Can the data below be set down again exactly, line for line?

▬▬▬▬▬▬

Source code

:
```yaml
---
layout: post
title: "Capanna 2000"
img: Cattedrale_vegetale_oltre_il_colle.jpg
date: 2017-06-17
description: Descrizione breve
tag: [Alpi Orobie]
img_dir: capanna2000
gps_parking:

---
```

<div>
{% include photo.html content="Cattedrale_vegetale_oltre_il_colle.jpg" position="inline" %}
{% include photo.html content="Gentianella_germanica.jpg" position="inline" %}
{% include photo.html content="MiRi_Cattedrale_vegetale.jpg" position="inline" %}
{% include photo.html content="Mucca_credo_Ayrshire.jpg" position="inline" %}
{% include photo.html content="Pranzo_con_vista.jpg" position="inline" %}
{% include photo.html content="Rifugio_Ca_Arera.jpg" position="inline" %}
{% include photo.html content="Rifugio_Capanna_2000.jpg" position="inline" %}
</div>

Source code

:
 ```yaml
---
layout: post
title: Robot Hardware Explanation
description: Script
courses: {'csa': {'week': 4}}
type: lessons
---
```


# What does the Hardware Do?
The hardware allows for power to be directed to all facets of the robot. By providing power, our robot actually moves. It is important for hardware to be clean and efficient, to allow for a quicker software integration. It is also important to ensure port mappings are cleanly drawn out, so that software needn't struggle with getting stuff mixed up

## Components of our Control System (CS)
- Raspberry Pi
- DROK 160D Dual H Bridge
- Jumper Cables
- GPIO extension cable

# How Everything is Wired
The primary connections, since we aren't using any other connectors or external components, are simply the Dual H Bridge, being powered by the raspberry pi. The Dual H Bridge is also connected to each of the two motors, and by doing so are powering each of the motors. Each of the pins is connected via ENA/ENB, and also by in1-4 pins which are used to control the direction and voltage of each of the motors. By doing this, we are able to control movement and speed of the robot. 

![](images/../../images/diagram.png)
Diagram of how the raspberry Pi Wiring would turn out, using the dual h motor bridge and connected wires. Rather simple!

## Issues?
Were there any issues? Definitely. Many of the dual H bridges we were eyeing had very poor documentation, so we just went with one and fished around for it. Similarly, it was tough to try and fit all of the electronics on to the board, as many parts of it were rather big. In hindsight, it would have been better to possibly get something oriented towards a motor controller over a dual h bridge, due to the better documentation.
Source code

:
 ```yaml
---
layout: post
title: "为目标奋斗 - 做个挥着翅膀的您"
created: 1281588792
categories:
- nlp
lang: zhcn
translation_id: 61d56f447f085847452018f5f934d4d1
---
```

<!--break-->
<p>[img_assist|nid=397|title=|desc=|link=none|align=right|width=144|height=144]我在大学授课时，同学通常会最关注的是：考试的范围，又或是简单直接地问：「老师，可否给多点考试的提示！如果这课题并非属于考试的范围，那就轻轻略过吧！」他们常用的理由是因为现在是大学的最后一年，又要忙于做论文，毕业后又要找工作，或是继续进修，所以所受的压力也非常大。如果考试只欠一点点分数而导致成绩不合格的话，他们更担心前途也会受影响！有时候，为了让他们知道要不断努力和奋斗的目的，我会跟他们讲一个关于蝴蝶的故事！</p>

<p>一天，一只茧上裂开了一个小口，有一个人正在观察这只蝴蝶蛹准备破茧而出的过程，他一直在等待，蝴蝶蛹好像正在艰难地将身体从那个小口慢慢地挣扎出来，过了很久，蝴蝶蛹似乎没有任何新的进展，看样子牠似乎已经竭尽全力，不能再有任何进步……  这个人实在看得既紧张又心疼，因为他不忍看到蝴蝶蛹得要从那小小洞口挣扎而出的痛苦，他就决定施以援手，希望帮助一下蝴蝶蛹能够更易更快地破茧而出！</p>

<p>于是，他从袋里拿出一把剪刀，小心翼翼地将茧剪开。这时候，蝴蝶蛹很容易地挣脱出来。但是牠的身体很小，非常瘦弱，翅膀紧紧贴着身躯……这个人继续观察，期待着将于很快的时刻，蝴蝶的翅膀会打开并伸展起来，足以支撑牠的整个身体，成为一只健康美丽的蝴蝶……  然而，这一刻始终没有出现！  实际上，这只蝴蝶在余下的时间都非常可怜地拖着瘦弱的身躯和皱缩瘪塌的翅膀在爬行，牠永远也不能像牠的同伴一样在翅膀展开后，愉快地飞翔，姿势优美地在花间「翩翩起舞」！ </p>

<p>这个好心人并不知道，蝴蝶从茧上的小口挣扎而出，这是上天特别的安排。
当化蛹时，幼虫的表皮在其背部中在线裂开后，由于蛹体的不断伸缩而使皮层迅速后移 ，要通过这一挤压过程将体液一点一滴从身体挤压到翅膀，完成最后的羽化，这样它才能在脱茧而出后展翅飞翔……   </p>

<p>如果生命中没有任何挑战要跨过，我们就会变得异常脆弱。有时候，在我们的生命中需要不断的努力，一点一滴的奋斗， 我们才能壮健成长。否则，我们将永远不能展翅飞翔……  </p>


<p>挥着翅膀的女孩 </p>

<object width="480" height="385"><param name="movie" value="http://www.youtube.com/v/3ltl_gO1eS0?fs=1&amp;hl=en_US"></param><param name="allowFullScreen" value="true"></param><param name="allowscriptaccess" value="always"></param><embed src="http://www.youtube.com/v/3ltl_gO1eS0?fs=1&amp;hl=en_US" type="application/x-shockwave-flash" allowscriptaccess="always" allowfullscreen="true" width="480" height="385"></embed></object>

▬▬▬▬▬▬

Exercise output:
Source code

:
```yaml
---
layout: post
title: "Capanna 2000"
img: Cattedrale_vegetale_oltre_il_colle.jpg
date: 2017-06-17
description: Descrizione breve
tag: [Alpi Orobie]
img_dir: capanna2000
gps_parking:

---
```

<div>
{% include photo.html content="Cattedrale_vegetale_oltre_il_colle.jpg" position="inline" %}
{% include photo.html content="Gentianella_germanica.jpg" position="inline" %}
{% include photo.html content="MiRi_Cattedrale_vegetale.jpg" position="inline" %}
{% include photo.html content="Mucca_credo_Ayrshire.jpg" position="inline" %}
{% include photo.html content="Pranzo_con_vista.jpg" position="inline" %}
{% include photo.html content="Rifugio_Ca_Arera.jpg" position="inline" %}
{% include photo.html content="Rifugio_Capanna_2000.jpg" position="inline" %}
</div>

Source code

:
 ```yaml
---
layout: post
title: Robot Hardware Explanation
description: Script
courses: {'csa': {'week': 4}}
type: lessons
---
```


# What does the Hardware Do?
The hardware allows for power to be directed to all facets of the robot. By providing power, our robot actually moves. It is important for hardware to be clean and efficient, to allow for a quicker software integration. It is also important to ensure port mappings are cleanly drawn out, so that software needn't struggle with getting stuff mixed up

## Components of our Control System (CS)
- Raspberry Pi
- DROK 160D Dual H Bridge
- Jumper Cables
- GPIO extension cable

# How Everything is Wired
The primary connections, since we aren't using any other connectors or external components, are simply the Dual H Bridge, being powered by the raspberry pi. The Dual H Bridge is also connected to each of the two motors, and by doing so are powering each of the motors. Each of the pins is connected via ENA/ENB, and also by in1-4 pins which are used to control the direction and voltage of each of the motors. By doing this, we are able to control movement and speed of the robot. 

![](images/../../images/diagram.png)
Diagram of how the raspberry Pi Wiring would turn out, using the dual h motor bridge and connected wires. Rather simple!

## Issues?
Were there any issues? Definitely. Many of the dual H bridges we were eyeing had very poor documentation, so we just went with one and fished around for it. Similarly, it was tough to try and fit all of the electronics on to the board, as many parts of it were rather big. In hindsight, it would have been better to possibly get something oriented towards a motor controller over a dual h bridge, due to the better documentation.
Source code

:
 ```yaml
---
layout: post
title: "为目标奋斗 - 做个挥着翅膀的您"
created: 1281588792
categories:
- nlp
lang: zhcn
translation_id: 61d56f447f085847452018f5f934d4d1
---
```

<!--break-->
<p>[img_assist|nid=397|title=|desc=|link=none|align=right|width=144|height=144]我在大学授课时，同学通常会最关注的是：考试的范围，又或是简单直接地问：「老师，可否给多点考试的提示！如果这课题并非属于考试的范围，那就轻轻略过吧！」他们常用的理由是因为现在是大学的最后一年，又要忙于做论文，毕业后又要找工作，或是继续进修，所以所受的压力也非常大。如果考试只欠一点点分数而导致成绩不合格的话，他们更担心前途也会受影响！有时候，为了让他们知道要不断努力和奋斗的目的，我会跟他们讲一个关于蝴蝶的故事！</p>

<p>一天，一只茧上裂开了一个小口，有一个人正在观察这只蝴蝶蛹准备破茧而出的过程，他一直在等待，蝴蝶蛹好像正在艰难地将身体从那个小口慢慢地挣扎出来，过了很久，蝴蝶蛹似乎没有任何新的进展，看样子牠似乎已经竭尽全力，不能再有任何进步……  这个人实在看得既紧张又心疼，因为他不忍看到蝴蝶蛹得要从那小小洞口挣扎而出的痛苦，他就决定施以援手，希望帮助一下蝴蝶蛹能够更易更快地破茧而出！</p>

<p>于是，他从袋里拿出一把剪刀，小心翼翼地将茧剪开。这时候，蝴蝶蛹很容易地挣脱出来。但是牠的身体很小，非常瘦弱，翅膀紧紧贴着身躯……这个人继续观察，期待着将于很快的时刻，蝴蝶的翅膀会打开并伸展起来，足以支撑牠的整个身体，成为一只健康美丽的蝴蝶……  然而，这一刻始终没有出现！  实际上，这只蝴蝶在余下的时间都非常可怜地拖着瘦弱的身躯和皱缩瘪塌的翅膀在爬行，牠永远也不能像牠的同伴一样在翅膀展开后，愉快地飞翔，姿势优美地在花间「翩翩起舞」！ </p>

<p>这个好心人并不知道，蝴蝶从茧上的小口挣扎而出，这是上天特别的安排。
当化蛹时，幼虫的表皮在其背部中在线裂开后，由于蛹体的不断伸缩而使皮层迅速后移 ，要通过这一挤压过程将体液一点一滴从身体挤压到翅膀，完成最后的羽化，这样它才能在脱茧而出后展翅飞翔……   </p>

<p>如果生命中没有任何挑战要跨过，我们就会变得异常脆弱。有时候，在我们的生命中需要不断的努力，一点一滴的奋斗， 我们才能壮健成长。否则，我们将永远不能展翅飞翔……  </p>


<p>挥着翅膀的女孩 </p>

<object width="480" height="385"><param name="movie" value="http://www.youtube.com/v/3ltl_gO1eS0?fs=1&amp;hl=en_US"></param><param name="allowFullScreen" value="true"></param><param name="allowscriptaccess" value="always"></param><embed src="http://www.youtube.com/v/3ltl_gO1eS0?fs=1&amp;hl=en_US" type="application/x-shockwave-flash" allowscriptaccess="always" allowfullscreen="true" width="480" height="385"></embed></object>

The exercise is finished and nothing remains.